▶ [Work instructions]
For each line in the material below that holds "gruvbox", copy that line.

Segment Start: Material for the task

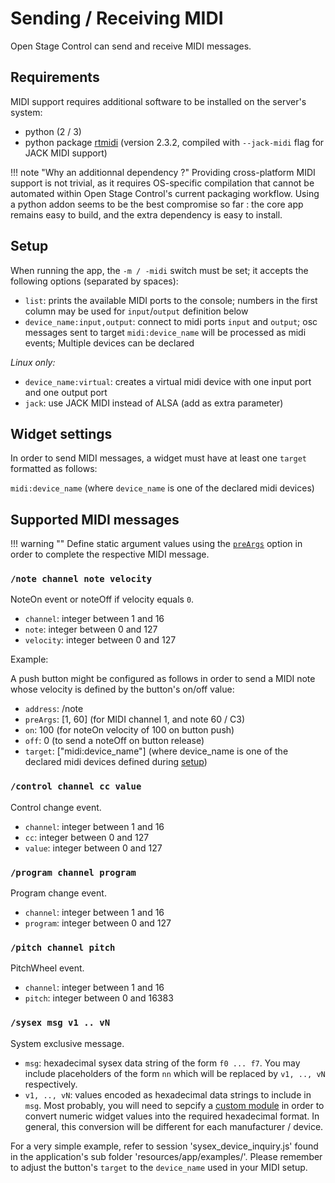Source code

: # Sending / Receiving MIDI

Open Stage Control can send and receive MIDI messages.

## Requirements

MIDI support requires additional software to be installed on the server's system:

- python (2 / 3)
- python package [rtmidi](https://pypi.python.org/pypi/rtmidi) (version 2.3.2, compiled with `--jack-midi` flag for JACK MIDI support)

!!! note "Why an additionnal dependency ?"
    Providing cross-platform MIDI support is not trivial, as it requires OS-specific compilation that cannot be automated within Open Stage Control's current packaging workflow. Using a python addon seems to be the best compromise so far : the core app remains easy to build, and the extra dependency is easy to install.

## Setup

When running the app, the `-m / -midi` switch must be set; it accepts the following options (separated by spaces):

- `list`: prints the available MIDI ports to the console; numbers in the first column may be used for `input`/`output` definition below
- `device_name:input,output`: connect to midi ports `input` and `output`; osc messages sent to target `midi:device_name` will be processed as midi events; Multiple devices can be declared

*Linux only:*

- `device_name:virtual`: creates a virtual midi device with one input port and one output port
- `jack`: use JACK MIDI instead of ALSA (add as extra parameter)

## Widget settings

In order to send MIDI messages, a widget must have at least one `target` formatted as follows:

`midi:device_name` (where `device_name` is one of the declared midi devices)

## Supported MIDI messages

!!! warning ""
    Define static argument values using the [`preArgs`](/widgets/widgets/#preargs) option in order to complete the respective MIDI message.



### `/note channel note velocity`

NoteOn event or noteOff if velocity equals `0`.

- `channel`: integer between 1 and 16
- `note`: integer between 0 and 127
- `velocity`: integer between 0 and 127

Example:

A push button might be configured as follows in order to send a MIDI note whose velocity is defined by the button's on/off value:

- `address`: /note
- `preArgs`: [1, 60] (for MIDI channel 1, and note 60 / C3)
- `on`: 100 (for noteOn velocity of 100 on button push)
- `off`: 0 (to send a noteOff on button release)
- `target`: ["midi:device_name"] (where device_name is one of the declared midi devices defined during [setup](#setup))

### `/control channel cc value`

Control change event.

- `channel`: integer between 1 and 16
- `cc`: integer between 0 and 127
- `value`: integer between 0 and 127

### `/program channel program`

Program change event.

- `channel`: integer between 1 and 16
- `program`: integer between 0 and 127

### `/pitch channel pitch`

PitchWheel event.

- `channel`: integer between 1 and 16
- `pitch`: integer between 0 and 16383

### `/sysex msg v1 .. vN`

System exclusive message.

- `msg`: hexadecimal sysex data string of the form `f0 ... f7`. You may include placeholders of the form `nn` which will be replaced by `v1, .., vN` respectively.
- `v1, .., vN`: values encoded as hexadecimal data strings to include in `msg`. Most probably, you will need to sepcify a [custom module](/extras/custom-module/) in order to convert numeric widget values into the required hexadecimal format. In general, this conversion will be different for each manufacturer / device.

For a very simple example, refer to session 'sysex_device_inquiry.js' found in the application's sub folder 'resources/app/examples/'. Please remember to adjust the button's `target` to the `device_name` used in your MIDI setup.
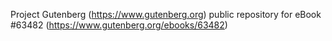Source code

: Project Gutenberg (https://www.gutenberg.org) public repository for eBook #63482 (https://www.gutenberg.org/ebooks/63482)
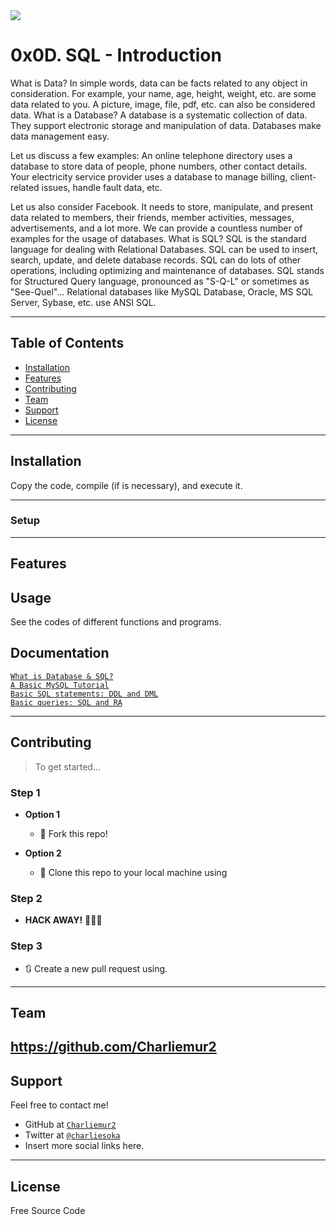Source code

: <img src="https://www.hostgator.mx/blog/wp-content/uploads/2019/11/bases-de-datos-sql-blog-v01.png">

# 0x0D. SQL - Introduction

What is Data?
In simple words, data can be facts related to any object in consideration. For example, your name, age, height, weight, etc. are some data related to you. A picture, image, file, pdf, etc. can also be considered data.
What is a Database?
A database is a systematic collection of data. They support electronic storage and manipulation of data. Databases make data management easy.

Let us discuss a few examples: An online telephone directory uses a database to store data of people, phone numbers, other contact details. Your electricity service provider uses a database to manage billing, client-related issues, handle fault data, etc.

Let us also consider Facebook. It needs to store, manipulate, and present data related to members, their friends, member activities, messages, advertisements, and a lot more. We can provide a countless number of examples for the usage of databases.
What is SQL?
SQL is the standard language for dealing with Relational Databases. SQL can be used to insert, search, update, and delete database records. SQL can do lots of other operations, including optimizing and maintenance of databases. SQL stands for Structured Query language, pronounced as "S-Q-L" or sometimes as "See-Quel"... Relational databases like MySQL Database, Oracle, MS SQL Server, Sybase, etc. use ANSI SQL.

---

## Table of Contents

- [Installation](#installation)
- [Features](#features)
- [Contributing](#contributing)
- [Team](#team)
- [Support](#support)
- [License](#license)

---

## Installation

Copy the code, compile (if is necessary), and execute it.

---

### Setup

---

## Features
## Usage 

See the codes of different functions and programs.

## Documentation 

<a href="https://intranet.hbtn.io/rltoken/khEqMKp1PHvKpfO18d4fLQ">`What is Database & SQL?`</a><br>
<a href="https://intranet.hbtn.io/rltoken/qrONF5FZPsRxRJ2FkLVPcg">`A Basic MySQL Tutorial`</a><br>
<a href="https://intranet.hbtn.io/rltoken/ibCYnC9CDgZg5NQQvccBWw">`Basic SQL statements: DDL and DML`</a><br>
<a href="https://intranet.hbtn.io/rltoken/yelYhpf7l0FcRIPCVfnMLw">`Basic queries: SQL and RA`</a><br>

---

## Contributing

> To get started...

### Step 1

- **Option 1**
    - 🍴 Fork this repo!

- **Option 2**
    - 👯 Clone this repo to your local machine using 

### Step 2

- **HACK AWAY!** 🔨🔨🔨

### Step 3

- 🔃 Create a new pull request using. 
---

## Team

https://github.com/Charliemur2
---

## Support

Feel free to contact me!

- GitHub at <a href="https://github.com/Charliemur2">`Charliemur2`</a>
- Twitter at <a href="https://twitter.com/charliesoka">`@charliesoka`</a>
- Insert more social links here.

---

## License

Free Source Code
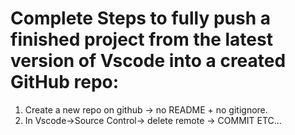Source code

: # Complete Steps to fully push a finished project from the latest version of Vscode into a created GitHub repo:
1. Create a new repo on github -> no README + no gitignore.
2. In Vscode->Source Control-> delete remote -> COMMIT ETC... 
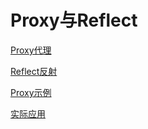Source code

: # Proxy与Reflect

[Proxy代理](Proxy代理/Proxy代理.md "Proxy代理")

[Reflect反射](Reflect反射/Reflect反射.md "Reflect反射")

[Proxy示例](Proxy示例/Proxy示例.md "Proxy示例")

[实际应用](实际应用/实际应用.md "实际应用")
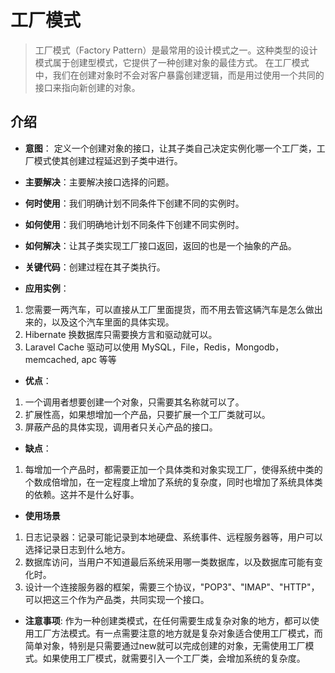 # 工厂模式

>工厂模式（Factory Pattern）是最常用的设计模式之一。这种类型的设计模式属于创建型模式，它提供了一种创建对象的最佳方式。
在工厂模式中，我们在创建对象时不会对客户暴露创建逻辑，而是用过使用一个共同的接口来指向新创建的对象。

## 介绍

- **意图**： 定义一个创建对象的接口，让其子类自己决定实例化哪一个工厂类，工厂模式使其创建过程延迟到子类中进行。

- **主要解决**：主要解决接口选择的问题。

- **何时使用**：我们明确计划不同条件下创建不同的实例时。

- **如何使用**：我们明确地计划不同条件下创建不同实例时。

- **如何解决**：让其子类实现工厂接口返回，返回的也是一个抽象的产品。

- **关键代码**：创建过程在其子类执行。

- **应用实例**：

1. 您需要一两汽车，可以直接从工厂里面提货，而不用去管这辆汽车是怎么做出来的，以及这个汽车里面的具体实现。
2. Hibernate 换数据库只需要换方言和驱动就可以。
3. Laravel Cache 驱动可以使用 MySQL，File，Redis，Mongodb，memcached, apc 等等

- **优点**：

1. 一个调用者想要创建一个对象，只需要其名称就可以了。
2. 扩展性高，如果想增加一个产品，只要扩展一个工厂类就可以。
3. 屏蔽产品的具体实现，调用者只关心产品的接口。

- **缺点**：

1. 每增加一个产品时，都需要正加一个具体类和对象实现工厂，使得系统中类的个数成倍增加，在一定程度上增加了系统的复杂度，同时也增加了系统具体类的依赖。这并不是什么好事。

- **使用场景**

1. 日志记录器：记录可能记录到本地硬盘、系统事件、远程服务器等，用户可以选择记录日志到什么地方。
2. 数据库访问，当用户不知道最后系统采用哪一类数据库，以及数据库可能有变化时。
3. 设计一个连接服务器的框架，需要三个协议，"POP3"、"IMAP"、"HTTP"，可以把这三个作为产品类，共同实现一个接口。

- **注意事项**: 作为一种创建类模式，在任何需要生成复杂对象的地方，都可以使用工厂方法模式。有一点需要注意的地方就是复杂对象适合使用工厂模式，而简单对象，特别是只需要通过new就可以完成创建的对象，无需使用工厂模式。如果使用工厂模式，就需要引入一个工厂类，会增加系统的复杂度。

Segment End: Material for the task
Segment Start: Material for the task

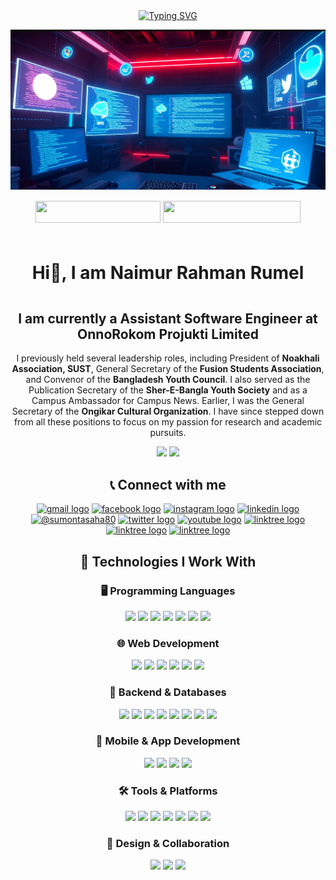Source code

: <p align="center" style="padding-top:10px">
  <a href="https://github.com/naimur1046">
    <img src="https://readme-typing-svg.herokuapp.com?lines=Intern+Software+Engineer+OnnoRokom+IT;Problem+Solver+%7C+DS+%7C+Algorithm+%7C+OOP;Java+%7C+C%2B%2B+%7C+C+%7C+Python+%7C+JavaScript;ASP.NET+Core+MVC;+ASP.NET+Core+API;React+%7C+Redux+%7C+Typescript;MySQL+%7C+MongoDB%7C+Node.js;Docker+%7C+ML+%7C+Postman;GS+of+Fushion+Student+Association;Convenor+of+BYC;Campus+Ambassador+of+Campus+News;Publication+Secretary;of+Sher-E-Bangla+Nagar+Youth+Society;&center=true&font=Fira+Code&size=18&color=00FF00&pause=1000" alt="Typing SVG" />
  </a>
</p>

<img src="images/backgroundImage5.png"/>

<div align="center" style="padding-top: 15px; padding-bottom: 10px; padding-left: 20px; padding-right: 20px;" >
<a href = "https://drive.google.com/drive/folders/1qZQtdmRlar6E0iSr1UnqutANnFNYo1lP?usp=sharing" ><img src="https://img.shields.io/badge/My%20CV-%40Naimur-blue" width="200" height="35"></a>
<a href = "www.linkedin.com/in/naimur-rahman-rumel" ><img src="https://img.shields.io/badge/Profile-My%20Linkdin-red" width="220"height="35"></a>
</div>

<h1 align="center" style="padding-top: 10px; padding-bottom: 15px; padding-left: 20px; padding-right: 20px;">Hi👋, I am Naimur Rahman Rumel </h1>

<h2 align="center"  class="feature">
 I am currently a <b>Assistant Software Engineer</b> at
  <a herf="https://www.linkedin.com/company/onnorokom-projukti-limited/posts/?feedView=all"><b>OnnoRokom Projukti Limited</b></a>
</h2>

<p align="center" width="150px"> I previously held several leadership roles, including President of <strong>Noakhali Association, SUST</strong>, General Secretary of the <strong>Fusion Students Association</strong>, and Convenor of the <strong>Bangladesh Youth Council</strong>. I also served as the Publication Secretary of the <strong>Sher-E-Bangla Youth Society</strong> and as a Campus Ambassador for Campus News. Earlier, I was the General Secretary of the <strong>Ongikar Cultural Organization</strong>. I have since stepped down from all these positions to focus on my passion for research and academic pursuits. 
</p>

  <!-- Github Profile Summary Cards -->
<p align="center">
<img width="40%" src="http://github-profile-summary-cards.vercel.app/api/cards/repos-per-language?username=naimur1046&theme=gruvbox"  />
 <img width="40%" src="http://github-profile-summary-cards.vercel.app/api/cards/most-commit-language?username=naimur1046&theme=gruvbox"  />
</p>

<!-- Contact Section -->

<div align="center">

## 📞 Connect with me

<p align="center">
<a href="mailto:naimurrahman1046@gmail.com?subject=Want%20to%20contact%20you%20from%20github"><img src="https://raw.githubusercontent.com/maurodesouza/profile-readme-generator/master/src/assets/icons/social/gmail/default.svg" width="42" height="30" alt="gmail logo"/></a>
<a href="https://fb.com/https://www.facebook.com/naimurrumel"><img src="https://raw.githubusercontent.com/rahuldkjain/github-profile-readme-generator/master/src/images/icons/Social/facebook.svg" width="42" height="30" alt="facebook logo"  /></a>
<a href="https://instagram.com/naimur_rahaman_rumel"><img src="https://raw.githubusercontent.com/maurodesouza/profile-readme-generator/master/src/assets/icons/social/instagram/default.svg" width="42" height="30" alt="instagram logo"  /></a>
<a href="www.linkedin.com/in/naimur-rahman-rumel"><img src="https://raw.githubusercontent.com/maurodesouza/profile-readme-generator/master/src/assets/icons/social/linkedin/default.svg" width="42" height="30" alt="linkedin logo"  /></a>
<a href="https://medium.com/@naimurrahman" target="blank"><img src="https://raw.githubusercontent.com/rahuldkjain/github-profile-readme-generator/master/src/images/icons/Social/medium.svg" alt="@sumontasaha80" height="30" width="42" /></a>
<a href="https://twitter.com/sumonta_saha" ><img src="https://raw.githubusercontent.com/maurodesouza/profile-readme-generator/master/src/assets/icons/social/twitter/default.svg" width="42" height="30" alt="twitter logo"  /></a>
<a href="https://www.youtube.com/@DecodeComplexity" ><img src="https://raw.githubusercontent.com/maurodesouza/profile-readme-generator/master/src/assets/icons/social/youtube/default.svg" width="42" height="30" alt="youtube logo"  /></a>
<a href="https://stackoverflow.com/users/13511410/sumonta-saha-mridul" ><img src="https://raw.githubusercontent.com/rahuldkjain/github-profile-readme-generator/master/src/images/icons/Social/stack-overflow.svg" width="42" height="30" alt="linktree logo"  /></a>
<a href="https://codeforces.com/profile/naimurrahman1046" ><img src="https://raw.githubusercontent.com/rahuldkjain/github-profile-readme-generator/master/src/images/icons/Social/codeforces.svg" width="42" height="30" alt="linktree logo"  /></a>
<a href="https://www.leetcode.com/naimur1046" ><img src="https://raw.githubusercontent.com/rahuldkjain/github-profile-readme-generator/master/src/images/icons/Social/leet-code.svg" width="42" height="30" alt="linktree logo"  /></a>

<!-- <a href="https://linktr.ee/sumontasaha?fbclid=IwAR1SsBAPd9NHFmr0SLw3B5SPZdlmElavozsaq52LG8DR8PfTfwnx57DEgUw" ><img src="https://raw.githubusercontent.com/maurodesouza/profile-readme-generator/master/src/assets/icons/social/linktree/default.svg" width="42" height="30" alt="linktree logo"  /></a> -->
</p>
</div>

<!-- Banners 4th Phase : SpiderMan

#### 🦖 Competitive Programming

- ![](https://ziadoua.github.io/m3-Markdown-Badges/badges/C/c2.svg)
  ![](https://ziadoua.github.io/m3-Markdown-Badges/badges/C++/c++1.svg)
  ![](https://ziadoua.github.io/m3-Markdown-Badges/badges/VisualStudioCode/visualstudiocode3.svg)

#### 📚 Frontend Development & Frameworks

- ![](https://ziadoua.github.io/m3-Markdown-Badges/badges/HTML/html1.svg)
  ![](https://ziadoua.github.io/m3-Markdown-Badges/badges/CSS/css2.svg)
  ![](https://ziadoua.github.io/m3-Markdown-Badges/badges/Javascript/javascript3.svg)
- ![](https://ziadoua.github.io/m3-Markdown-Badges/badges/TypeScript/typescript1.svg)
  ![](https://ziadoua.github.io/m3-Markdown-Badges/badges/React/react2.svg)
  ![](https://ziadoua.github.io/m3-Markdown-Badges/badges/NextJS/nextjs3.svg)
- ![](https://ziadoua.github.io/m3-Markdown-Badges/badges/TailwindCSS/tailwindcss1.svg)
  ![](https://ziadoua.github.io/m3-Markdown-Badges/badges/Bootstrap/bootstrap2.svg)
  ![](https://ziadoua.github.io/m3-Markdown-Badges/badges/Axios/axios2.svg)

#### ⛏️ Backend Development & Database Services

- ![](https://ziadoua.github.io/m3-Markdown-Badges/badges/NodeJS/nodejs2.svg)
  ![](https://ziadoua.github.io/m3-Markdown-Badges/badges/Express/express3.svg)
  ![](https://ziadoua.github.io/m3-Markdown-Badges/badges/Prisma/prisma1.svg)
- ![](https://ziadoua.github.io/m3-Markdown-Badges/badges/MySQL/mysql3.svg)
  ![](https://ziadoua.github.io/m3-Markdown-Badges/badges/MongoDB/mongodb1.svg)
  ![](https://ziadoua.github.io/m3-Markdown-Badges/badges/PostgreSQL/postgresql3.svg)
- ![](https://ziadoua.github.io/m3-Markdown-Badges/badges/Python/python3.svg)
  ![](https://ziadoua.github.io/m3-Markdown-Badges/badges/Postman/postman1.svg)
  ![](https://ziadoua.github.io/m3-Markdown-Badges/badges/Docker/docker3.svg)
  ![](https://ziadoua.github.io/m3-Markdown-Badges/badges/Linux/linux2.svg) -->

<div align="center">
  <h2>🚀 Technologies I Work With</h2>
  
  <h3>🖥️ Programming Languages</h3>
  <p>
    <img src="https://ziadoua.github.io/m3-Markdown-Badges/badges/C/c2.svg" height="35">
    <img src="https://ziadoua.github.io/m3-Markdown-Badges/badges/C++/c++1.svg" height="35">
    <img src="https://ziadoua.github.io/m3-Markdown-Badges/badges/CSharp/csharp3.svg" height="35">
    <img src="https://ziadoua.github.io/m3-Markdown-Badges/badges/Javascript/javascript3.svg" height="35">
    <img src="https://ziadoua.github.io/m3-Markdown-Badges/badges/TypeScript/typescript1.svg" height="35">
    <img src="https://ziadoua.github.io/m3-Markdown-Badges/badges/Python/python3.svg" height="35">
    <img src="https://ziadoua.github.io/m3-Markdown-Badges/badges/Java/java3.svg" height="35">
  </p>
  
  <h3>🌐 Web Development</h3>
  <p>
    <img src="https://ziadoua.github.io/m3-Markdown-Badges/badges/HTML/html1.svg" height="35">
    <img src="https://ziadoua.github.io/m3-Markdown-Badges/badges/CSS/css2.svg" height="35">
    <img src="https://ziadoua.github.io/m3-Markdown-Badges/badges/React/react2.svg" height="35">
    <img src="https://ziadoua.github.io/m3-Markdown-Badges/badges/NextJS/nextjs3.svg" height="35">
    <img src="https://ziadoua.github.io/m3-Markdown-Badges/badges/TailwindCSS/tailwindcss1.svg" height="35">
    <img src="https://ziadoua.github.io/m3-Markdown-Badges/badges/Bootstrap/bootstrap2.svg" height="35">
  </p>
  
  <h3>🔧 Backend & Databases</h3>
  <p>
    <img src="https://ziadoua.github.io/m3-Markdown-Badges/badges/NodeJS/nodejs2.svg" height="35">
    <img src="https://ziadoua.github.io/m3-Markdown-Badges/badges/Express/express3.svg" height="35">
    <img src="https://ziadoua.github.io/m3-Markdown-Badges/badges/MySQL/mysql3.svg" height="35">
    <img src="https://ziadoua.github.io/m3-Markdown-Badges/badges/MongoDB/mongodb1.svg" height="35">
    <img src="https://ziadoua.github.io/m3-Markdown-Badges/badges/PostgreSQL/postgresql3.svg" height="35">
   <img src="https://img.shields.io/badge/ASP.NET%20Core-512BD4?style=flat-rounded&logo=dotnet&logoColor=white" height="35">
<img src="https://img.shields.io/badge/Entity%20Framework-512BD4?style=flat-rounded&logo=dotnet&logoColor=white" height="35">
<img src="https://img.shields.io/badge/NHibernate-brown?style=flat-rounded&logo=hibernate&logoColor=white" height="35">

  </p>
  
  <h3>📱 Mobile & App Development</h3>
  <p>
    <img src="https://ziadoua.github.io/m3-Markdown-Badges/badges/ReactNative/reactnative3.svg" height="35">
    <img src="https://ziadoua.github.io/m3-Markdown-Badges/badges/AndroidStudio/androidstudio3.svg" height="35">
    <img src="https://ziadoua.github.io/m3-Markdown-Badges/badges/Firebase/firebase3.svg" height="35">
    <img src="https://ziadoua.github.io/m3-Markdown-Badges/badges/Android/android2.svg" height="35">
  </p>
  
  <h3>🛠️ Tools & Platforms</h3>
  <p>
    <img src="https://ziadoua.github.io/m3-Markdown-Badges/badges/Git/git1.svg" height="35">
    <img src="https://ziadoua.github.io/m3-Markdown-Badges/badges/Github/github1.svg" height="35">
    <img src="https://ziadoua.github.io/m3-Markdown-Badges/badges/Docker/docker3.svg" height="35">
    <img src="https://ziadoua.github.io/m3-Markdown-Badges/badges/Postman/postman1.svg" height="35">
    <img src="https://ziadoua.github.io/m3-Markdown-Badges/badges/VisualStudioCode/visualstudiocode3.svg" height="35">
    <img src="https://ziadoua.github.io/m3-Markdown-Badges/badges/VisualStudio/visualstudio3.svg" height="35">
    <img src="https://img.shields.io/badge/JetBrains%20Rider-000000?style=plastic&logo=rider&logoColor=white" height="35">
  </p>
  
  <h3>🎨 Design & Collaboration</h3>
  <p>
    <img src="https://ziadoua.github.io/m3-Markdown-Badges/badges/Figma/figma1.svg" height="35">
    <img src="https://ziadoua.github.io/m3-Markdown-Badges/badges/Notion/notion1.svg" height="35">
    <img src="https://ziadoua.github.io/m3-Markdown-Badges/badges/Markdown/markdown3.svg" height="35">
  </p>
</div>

Segment End: Material for the task

▶ [Solution for this problem]
<img width="40%" src="http://github-profile-summary-cards.vercel.app/api/cards/repos-per-language?username=naimur1046&theme=gruvbox"  />
 <img width="40%" src="http://github-profile-summary-cards.vercel.app/api/cards/most-commit-language?username=naimur1046&theme=gruvbox"  />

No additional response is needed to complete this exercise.